(Saved entries)
= Beginning of Section =
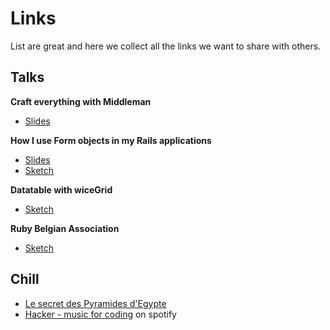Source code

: # Links

List are great and here we collect all the links we want to share with others.

## Talks

__Craft everything with Middleman__

- [Slides](http://courses.davidl.fr/presentations/middleman/#/)

__How I use Form objects in my Rails applications__

- [Slides](http://courses.cecilitse.org/presentations/talks/form-objects-in-rails-apps.html#/)
- [Sketch](https://www.flickr.com/photos/geekgrunge/21010725565/in/dateposted-public/)

__Datatable with wiceGrid__

- [Sketch](https://www.flickr.com/photos/geekgrunge/20984603806/in/dateposted-public/)

__Ruby Belgian Association__

- [Sketch](https://www.flickr.com/photos/geekgrunge/21018223201/in/dateposted-public/)

## Chill

- [Le secret des Pyramides d'Egypte](https://www.youtube.com/watch?v=xVFuBgNzAU4)
- [Hacker - music for coding](https://open.spotify.com/user/wutangbifi/playlist/0Jt2JW0NTIL6MvV9dSOnqZ) on spotify
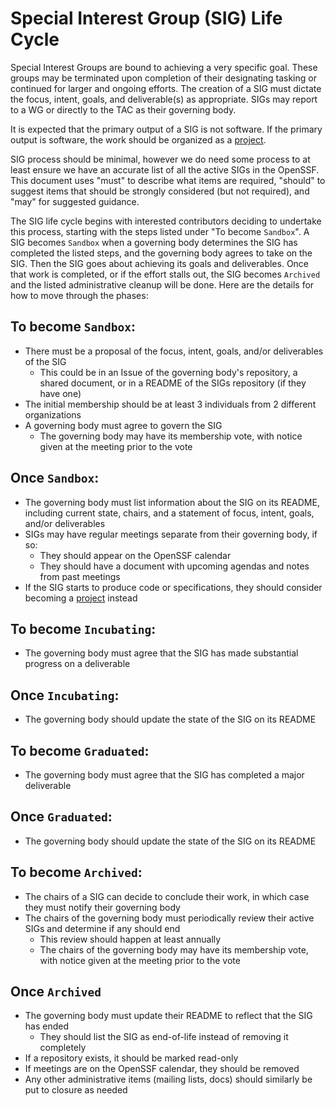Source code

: # Special Interest Group (SIG) Life Cycle

Special Interest Groups are bound to achieving a very specific goal. These groups may be terminated upon completion of their designating tasking or continued for larger and ongoing efforts. The creation of a SIG must dictate the focus, intent, goals, and deliverable(s) as appropriate. SIGs may report to a WG or directly to the TAC as their governing body.

It is expected that the primary output of a SIG is not software. If the primary output is software, the work should be organized as a [project](./project-lifecycle.md).

SIG process should be minimal, however we do need some process to at least ensure we have an accurate list of all the active SIGs in the OpenSSF. This document uses "must" to describe what items are required, "should" to suggest items that should be strongly considered (but not required), and "may" for suggested guidance.

The SIG life cycle begins with interested contributors deciding to undertake this process, starting with the steps listed under "To become `Sandbox`". A SIG becomes `Sandbox` when a governing body determines the SIG has completed the listed steps, and the governing body agrees to take on the SIG. Then the SIG goes about achieving its goals and deliverables. Once that work is completed, or if the effort stalls out, the SIG becomes `Archived` and the listed administrative cleanup will be done. Here are the details for how to move through the phases:

## To become `Sandbox`:

* There must be a proposal of the focus, intent, goals, and/or deliverables of the SIG
  * This could be in an Issue of the governing body's repository, a shared document, or in a README of the SIGs repository (if they have one)
* The initial membership should be at least 3 individuals from 2 different organizations
* A governing body must agree to govern the SIG
  * The governing body may have its membership vote, with notice given at the meeting prior to the vote

## Once `Sandbox`:

* The governing body must list information about the SIG on its README, including current state, chairs, and a statement of focus, intent, goals, and/or deliverables
* SIGs may have regular meetings separate from their governing body, if so:
  * They should appear on the OpenSSF calendar
  * They should have a document with upcoming agendas and notes from past meetings
* If the SIG starts to produce code or specifications, they should consider becoming a [project](./project-lifecycle.md) instead

## To become `Incubating`:

* The governing body must agree that the SIG has made substantial progress on a deliverable

## Once `Incubating`:

* The governing body should update the state of the SIG on its README

## To become `Graduated`:

* The governing body must agree that the SIG has completed a major deliverable

## Once `Graduated`:

* The governing body should update the state of the SIG on its README

## To become `Archived`:

* The chairs of a SIG can decide to conclude their work, in which case they must notify their governing body
* The chairs of the governing body must periodically review their active SIGs and determine if any should end
  * This review should happen at least annually
  * The chairs of the governing body may have its membership vote, with notice given at the meeting prior to the vote

## Once `Archived`

* The governing body must update their README to reflect that the SIG has ended
  * They should list the SIG as end-of-life instead of removing it completely
* If a repository exists, it should be marked read-only
* If meetings are on the OpenSSF calendar, they should be removed
* Any other administrative items (mailing lists, docs) should similarly be put to closure as needed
= End of Section =
## EXERCISE DETAILS:
The data above are to be repeated word for word, with any pictures left out.

## YOUR SOLUTION:
Source code

: # Links

List are great and here we collect all the links we want to share with others.

## Talks

__Craft everything with Middleman__

- [Slides](http://courses.davidl.fr/presentations/middleman/#/)

__How I use Form objects in my Rails applications__

- [Slides](http://courses.cecilitse.org/presentations/talks/form-objects-in-rails-apps.html#/)
- [Sketch](https://www.flickr.com/photos/geekgrunge/21010725565/in/dateposted-public/)

__Datatable with wiceGrid__

- [Sketch](https://www.flickr.com/photos/geekgrunge/20984603806/in/dateposted-public/)

__Ruby Belgian Association__

- [Sketch](https://www.flickr.com/photos/geekgrunge/21018223201/in/dateposted-public/)

## Chill

- [Le secret des Pyramides d'Egypte](https://www.youtube.com/watch?v=xVFuBgNzAU4)
- [Hacker - music for coding](https://open.spotify.com/user/wutangbifi/playlist/0Jt2JW0NTIL6MvV9dSOnqZ) on spotify
Source code

: # Special Interest Group (SIG) Life Cycle

Special Interest Groups are bound to achieving a very specific goal. These groups may be terminated upon completion of their designating tasking or continued for larger and ongoing efforts. The creation of a SIG must dictate the focus, intent, goals, and deliverable(s) as appropriate. SIGs may report to a WG or directly to the TAC as their governing body.

It is expected that the primary output of a SIG is not software. If the primary output is software, the work should be organized as a [project](./project-lifecycle.md).

SIG process should be minimal, however we do need some process to at least ensure we have an accurate list of all the active SIGs in the OpenSSF. This document uses "must" to describe what items are required, "should" to suggest items that should be strongly considered (but not required), and "may" for suggested guidance.

The SIG life cycle begins with interested contributors deciding to undertake this process, starting with the steps listed under "To become `Sandbox`". A SIG becomes `Sandbox` when a governing body determines the SIG has completed the listed steps, and the governing body agrees to take on the SIG. Then the SIG goes about achieving its goals and deliverables. Once that work is completed, or if the effort stalls out, the SIG becomes `Archived` and the listed administrative cleanup will be done. Here are the details for how to move through the phases:

## To become `Sandbox`:

* There must be a proposal of the focus, intent, goals, and/or deliverables of the SIG
  * This could be in an Issue of the governing body's repository, a shared document, or in a README of the SIGs repository (if they have one)
* The initial membership should be at least 3 individuals from 2 different organizations
* A governing body must agree to govern the SIG
  * The governing body may have its membership vote, with notice given at the meeting prior to the vote

## Once `Sandbox`:

* The governing body must list information about the SIG on its README, including current state, chairs, and a statement of focus, intent, goals, and/or deliverables
* SIGs may have regular meetings separate from their governing body, if so:
  * They should appear on the OpenSSF calendar
  * They should have a document with upcoming agendas and notes from past meetings
* If the SIG starts to produce code or specifications, they should consider becoming a [project](./project-lifecycle.md) instead

## To become `Incubating`:

* The governing body must agree that the SIG has made substantial progress on a deliverable

## Once `Incubating`:

* The governing body should update the state of the SIG on its README

## To become `Graduated`:

* The governing body must agree that the SIG has completed a major deliverable

## Once `Graduated`:

* The governing body should update the state of the SIG on its README

## To become `Archived`:

* The chairs of a SIG can decide to conclude their work, in which case they must notify their governing body
* The chairs of the governing body must periodically review their active SIGs and determine if any should end
  * This review should happen at least annually
  * The chairs of the governing body may have its membership vote, with notice given at the meeting prior to the vote

## Once `Archived`

* The governing body must update their README to reflect that the SIG has ended
  * They should list the SIG as end-of-life instead of removing it completely
* If a repository exists, it should be marked read-only
* If meetings are on the OpenSSF calendar, they should be removed
* Any other administrative items (mailing lists, docs) should similarly be put to closure as needed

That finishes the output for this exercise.